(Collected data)

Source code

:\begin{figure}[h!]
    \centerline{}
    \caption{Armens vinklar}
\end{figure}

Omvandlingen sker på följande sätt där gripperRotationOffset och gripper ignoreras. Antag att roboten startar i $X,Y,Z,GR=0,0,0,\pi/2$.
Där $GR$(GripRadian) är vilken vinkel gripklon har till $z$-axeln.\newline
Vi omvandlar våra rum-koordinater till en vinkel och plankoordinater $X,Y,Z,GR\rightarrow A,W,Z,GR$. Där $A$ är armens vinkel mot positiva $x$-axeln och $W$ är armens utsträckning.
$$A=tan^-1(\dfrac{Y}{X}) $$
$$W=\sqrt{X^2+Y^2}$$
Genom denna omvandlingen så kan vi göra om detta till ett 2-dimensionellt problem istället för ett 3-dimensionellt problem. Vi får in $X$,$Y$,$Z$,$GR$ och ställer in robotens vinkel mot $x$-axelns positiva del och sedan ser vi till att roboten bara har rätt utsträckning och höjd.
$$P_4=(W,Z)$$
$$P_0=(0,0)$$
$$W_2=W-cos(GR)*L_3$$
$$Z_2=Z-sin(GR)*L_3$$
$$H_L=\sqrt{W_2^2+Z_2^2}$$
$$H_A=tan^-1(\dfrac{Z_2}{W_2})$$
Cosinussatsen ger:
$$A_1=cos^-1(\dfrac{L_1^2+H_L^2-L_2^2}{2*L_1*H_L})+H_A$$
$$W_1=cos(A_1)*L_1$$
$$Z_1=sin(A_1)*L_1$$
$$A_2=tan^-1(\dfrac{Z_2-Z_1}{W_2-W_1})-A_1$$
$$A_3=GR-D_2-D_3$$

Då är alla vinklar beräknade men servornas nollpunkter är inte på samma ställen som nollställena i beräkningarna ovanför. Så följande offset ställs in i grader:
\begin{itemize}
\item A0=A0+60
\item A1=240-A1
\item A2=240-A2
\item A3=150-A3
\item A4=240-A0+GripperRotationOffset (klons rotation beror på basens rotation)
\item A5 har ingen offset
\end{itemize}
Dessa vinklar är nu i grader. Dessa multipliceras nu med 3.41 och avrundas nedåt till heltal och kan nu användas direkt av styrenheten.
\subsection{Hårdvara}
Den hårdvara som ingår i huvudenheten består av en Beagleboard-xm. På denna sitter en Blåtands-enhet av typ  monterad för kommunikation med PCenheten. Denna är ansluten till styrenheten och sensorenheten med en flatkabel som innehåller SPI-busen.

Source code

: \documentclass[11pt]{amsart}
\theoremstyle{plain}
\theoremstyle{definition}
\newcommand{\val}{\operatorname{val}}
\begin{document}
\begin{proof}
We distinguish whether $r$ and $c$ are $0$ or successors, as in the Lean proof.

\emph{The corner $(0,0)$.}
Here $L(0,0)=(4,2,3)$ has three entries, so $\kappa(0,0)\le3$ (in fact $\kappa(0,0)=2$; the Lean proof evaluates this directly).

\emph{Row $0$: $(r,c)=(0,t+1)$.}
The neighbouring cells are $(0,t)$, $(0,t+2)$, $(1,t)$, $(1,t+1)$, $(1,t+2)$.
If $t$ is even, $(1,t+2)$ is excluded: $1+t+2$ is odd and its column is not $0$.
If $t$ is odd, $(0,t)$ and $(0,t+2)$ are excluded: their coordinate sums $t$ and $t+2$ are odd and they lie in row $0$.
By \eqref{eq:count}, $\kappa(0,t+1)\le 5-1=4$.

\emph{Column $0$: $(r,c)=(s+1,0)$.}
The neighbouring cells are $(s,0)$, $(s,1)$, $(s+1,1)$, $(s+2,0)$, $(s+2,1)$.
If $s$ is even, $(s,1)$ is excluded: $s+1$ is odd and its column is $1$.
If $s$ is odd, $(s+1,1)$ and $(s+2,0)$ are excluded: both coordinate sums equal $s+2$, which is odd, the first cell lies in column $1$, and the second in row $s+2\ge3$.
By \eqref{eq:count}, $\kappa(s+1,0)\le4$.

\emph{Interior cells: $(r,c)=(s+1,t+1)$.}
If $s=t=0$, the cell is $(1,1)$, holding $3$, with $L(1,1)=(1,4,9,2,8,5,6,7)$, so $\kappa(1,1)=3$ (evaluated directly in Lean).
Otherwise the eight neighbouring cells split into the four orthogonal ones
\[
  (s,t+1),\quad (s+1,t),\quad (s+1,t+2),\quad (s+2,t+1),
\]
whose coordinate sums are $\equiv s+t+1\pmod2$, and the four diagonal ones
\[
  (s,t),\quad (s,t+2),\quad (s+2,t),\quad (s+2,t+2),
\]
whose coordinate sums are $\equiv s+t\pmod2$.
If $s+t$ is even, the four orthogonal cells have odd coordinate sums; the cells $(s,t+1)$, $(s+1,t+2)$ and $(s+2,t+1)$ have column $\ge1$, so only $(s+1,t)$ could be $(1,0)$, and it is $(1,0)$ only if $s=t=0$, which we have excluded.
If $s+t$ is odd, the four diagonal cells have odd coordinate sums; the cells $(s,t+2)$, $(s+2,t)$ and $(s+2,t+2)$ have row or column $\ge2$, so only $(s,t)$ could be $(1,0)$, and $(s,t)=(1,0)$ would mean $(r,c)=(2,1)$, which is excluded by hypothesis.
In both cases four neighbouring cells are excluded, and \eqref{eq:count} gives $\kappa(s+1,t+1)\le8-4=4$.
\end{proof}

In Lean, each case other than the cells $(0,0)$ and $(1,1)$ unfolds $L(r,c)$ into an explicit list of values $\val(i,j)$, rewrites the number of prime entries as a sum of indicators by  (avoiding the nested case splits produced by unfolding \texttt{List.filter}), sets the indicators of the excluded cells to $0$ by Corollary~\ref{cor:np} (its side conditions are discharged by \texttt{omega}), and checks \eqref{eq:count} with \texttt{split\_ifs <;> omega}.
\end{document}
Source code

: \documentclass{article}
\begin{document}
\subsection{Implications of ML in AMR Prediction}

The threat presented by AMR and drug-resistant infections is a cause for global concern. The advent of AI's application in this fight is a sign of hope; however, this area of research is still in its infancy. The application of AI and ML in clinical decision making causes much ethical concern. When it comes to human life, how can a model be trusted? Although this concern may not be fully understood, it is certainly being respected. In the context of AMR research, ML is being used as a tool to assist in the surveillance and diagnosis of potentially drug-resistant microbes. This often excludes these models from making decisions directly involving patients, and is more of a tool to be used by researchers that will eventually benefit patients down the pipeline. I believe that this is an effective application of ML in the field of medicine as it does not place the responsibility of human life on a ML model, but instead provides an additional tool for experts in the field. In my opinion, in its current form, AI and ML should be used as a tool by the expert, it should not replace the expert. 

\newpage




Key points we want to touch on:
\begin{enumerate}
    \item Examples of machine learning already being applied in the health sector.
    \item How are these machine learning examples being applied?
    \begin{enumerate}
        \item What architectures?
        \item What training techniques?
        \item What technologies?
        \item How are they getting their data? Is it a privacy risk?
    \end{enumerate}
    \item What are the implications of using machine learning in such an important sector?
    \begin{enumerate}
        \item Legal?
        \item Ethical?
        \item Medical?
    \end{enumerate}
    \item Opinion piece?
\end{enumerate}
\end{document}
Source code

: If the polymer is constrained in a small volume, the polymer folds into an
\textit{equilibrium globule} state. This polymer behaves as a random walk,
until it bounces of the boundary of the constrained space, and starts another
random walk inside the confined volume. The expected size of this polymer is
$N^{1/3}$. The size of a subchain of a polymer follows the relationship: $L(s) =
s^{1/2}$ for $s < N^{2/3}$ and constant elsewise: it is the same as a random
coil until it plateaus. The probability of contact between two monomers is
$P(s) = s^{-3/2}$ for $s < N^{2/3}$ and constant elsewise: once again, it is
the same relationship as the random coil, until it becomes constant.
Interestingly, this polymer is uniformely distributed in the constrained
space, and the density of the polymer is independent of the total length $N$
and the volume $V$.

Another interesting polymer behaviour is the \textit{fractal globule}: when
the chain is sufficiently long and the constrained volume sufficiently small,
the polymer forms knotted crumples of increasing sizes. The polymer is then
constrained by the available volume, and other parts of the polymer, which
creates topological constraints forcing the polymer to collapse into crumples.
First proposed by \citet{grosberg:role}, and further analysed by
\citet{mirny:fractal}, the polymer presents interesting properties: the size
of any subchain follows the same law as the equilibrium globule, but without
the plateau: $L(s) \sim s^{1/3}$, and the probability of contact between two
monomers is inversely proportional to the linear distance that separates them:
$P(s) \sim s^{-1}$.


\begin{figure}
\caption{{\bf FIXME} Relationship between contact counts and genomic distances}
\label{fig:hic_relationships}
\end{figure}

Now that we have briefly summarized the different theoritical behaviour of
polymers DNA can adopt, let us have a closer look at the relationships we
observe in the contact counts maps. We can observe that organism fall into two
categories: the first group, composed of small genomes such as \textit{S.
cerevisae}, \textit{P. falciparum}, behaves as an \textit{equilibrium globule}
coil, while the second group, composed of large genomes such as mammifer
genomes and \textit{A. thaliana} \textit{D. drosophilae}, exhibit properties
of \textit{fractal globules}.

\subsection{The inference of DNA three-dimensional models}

→ **EXERCISE BRIEF**
Search the data and copy each line containing "theoremstyle".

→ **SOLUTION BELOW**
\theoremstyle{plain}
\theoremstyle{definition}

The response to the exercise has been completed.